Teil 2.3

Wissen und Gesellschaft I
Einführung in die analytische Wissenschaftstheorie
Prof. Dr. Jörg Rössel
Ablaufplan
1. Einleitung: Was ist Wissenschaft(stheorie) überhaupt?
2. Was sind wissenschaftliche Theorien?
2.1. Einige Definitionen und Präzisierungen
2.2. Formalisierung: Logik und Mathematik
2.3. Werturteile und wissenschaftliche Theorien
3. Welche Rolle spielen wissenschaftliche Theorien in Erklärungen?
3.1. Deduktiv-nomologische Erklärungen
3.2. Induktiv-statistische Erklärungen
3.3. Alternative Erklärungsmodelle (Teleologische Erklärungen, Funktionalismus, Mechanismen)
3.4. Der Informationsgehalt von Theorien
3.5. Erklärungen in der Soziologie: Individualistisch oder kollektivistisch?
4. Lassen sich allgemeine Theorien empirisch prüfen oder bestätigen?
4.1. Ausgangspunkt: (Logischer) Empirismus
4.2. Das Basissatzproblem und die Theoriebeladenheit von Beobachtungen
4.3. Das Induktionsproblem
4.4. Sind empirische Evidenzen blosse Konstruktionen?
4.5. Harte Fakten? Experimentalismus und Naturalismus
4.6. Moderne Bestätigungstheorie: Bayesianismus
4.7. Die Beurteilung sozialwissenschaftlicher Theorien
5. Wie entwickeln sich wissenschaftliche Theorien?
5.1. Nochmal: (Logischer) Empirismus
5.2. Kritischer Rationalismus
5.3. Paradigmen und wissenschaftliche Revolutionen
5.4. Neuere Ansätzen zur Wissenschaftsentwicklung
2.3. Werturteile und wissenschaftliche Theorien
Was ist überhaupt ein Werturteil?
Ein Werturteil ist durch die Verwendung präskriptiver Begriffe, respektive Aussagen
charakterisiert und enthält eine bewertende, positive oder negative Auszeichnung eines
Sachverhalts. Dabei wird unterstellt, dass diese durch zugrundeliegende Prinzipien gerechtfertigt
werden kann und dass die Bewertung mit spezifischen Verhaltenserwartungen verbunden ist.
Davon zu unterscheiden sind deskriptive oder rein informative Aussagen, die bestimmte
Sachverhalte in der Welt beschreiben.
Beispiele:
Der Kapitalismus ist ein ungerechtes Wirtschaftssystem.

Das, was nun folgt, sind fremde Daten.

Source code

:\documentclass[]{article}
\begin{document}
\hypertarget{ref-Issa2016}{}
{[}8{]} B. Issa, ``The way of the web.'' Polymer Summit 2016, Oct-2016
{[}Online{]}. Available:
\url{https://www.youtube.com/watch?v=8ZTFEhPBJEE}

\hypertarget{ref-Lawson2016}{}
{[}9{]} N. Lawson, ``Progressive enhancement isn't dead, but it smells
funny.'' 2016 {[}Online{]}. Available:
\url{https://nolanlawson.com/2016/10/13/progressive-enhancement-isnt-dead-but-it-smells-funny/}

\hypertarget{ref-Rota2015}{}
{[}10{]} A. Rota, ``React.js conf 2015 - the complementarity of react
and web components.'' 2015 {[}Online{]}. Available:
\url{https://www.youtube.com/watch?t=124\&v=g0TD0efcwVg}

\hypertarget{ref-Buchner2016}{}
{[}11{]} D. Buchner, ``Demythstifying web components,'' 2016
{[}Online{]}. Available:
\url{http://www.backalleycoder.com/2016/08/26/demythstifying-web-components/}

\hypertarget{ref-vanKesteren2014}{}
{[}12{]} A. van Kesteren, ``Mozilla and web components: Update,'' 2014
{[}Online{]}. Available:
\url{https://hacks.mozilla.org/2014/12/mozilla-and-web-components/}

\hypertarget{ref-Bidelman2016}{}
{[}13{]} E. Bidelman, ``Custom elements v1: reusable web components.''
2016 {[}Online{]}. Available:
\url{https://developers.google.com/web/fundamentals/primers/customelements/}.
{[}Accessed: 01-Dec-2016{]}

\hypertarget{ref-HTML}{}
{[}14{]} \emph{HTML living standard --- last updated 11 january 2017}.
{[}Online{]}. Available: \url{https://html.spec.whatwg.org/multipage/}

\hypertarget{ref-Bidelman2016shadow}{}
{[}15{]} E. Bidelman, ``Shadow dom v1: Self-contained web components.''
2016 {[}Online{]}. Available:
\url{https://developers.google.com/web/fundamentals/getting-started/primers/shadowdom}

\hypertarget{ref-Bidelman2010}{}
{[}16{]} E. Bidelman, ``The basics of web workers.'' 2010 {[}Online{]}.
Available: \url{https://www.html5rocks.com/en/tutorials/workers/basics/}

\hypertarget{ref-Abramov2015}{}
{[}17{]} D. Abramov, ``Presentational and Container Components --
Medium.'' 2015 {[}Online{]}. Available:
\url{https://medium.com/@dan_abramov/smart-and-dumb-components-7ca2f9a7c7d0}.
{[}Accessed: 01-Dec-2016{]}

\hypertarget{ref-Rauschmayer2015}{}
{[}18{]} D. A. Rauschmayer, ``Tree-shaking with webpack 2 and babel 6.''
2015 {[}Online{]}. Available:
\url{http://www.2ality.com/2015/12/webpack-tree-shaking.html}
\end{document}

Opernmusik ist scheusslich.
Grosse Personen verdienen höhere Einkommen als kleinere Personen.
Vorehelicher Geschlechtsverkehr ist eine Sünde.
40 % der Schweizer finden die Musik von Polo Hofer sehr schön.

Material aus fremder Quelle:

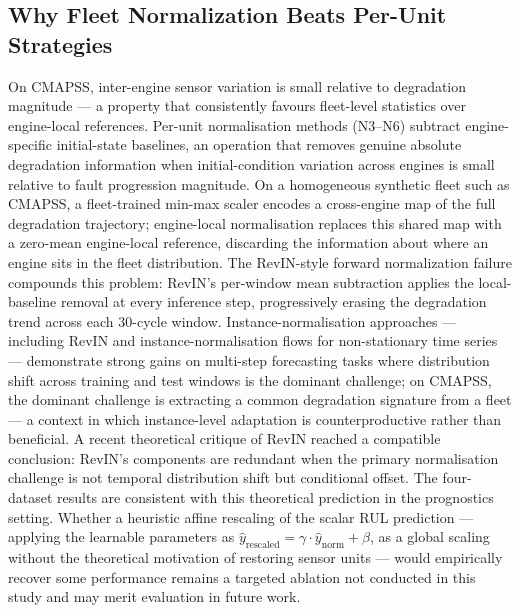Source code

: \documentclass[review,12pt]{elsarticle}
\begin{document}
\subsection{Why Fleet Normalization Beats Per-Unit Strategies}

On CMAPSS, inter-engine sensor variation is small relative to degradation magnitude --- a property that consistently favours fleet-level statistics over engine-local references. Per-unit normalisation methods (N3–N6) subtract engine-specific initial-state baselines, an operation that removes genuine absolute degradation information when initial-condition variation across engines is small relative to fault progression magnitude. On a homogeneous synthetic fleet such as CMAPSS, a fleet-trained min-max scaler encodes a cross-engine map of the full degradation trajectory; engine-local normalisation replaces this shared map with a zero-mean engine-local reference, discarding the information about where an engine sits in the fleet distribution. The RevIN-style forward normalization \cite{ref23} failure compounds this problem: RevIN's per-window mean subtraction applies the local-baseline removal at every inference step, progressively erasing the degradation trend across each 30-cycle window. Instance-normalisation approaches --- including RevIN \cite{ref23} and instance-normalisation flows for non-stationary time series \cite{ref28} --- demonstrate strong gains on multi-step forecasting tasks where distribution shift across training and test windows is the dominant challenge; on CMAPSS, the dominant challenge is extracting a common degradation signature from a fleet — a context in which instance-level adaptation is counterproductive rather than beneficial. A recent theoretical critique of RevIN \cite{ref25,ref26} reached a compatible conclusion: RevIN's components are redundant when the primary normalisation challenge is not temporal distribution shift but conditional offset. The four-dataset results are consistent with this theoretical prediction in the prognostics setting. Whether a heuristic affine rescaling of the scalar RUL prediction --- applying the learnable parameters as $\hat{y}_{\text{rescaled}} = \gamma \cdot \hat{y}_{\text{norm}} + \beta$, as a global scaling without the theoretical motivation of restoring sensor units --- would empirically recover some performance remains a targeted ablation not conducted in this study and may merit evaluation in future work.
\end{document}
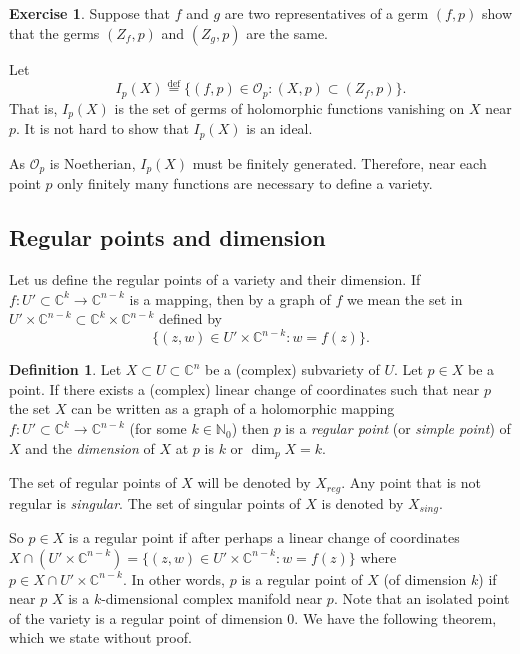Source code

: \documentclass[12pt,openany]{book}
\newcommand{\C}{{\mathbb{C}}}
\newcommand{\N}{{\mathbb{N}}}
\newcommand{\sO}{{\mathcal{O}}}
\newcommand{\myindex}[1]{#1\index{#1}}
\theoremstyle{plain}
\theoremstyle{remark}
\theoremstyle{definition}
\newtheorem{defn}[thm]{Definition}
\theoremstyle{exercise}
\newtheorem{exercise}{Exercise}[section]
\theoremstyle{example}
\begin{document}
\begin{exercise}
Suppose that $f$ and $g$ are two representatives of a germ $(f,p)$
show that the germs $(Z_f,p)$ and $(Z_g,p)$ are the same.
\end{exercise}

Let
\begin{equation}
I_p(X) \overset{\text{def}}{=}
\{ (f,p) \in \sO_p : (X,p) \subset (Z_f,p) \} .
\end{equation}
That is, $I_p(X)$ is the set of germs of holomorphic functions vanishing on
$X$ near $p$.  It is not hard to show that $I_p(X)$ is an ideal.

As $\sO_p$ is Noetherian, $I_p(X)$ must be finitely
generated.  Therefore, near each point $p$ only finitely many functions are
necessary to define a variety.

\subsection{Regular points and dimension}

Let us define the
regular points of a variety and their dimension.
If $f \colon U' \subset \C^k \to \C^{n-k}$ is a mapping, then
by a graph of $f$ we mean the set in $U' \times \C^{n-k} \subset \C^k \times
\C^{n-k}$ defined by
\begin{equation}
\{ (z,w) \in U' \times \C^{n-k} : w=f(z) \} .
\end{equation}

\begin{defn}
Let $X \subset U \subset \C^n$ be a (complex) subvariety of $U$.  Let $p \in X$ be a
point.  If there exists a (complex)
linear change of coordinates such that near
$p$ the set $X$ can be written as a graph of a holomorphic
mapping $f \colon U' \subset \C^k \to
\C^{n-k}$ (for some $k \in \N_0$) then $p$ is a \emph{\myindex{regular point}} (or
\emph{\myindex{simple point}}) of $X$ and
the \emph{dimension}
of $X$ at $p$ is $k$ or $\dim_p X = k$.

The set of regular points of $X$ will be denoted by $X_{\mathit{reg}}$.  Any
point that is not regular is \emph{singular}.
The set of singular points of $X$ is denoted by $X_{\mathit{sing}}$.
\end{defn}

So $p \in X$ is a regular point if after perhaps a linear
change of coordinates $X \cap (U' \times \C^{n-k})
=
\{ (z,w) \in U' \times \C^{n-k} : w=f(z) \}$ where $p \in 
X \cap U' \times \C^{n-k}$.
In other words, $p$ is a regular point of $X$ (of dimension $k$) if near $p$
$X$ is a $k$-dimensional complex manifold near $p$.  Note that
an isolated point of the variety
is a regular point of dimension 0.
We have the following theorem, which we
state without proof.
\end{document}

 Wertfreiheitspostulat: Das Wertfreiheitspostulat schreibt eine strikte Trennung und transparente
Kennzeichnung von präskriptiven und deskriptiven Aussagen vor.
Was bedeutet das für verschiedene Schritte der wissenschaftlichen Forschung?
1. Problem- respektive Themenwahl: Werturteile gehen als Ursachen in die Themenwahl ein.
2. Wertbasis der Wissenschaft: Welche Werte sind Grundlage für wissenschaftliches Arbeiten
(Wahrheit, Öffentlichkeit, Nachprüfbarkeit…)
3. Werturteile als Gegenstand (Objektbereich) der Wissenschaft („41 % der US-Amerikaner halten
Sex vor der Ehe nie für verwerflich“)
4. Forschungsmethoden sollten sich an moralische Grenzen halten (Forschungsethik).
5. Forschungsresultate sollten sich auf deskriptive Aussagen beschränken.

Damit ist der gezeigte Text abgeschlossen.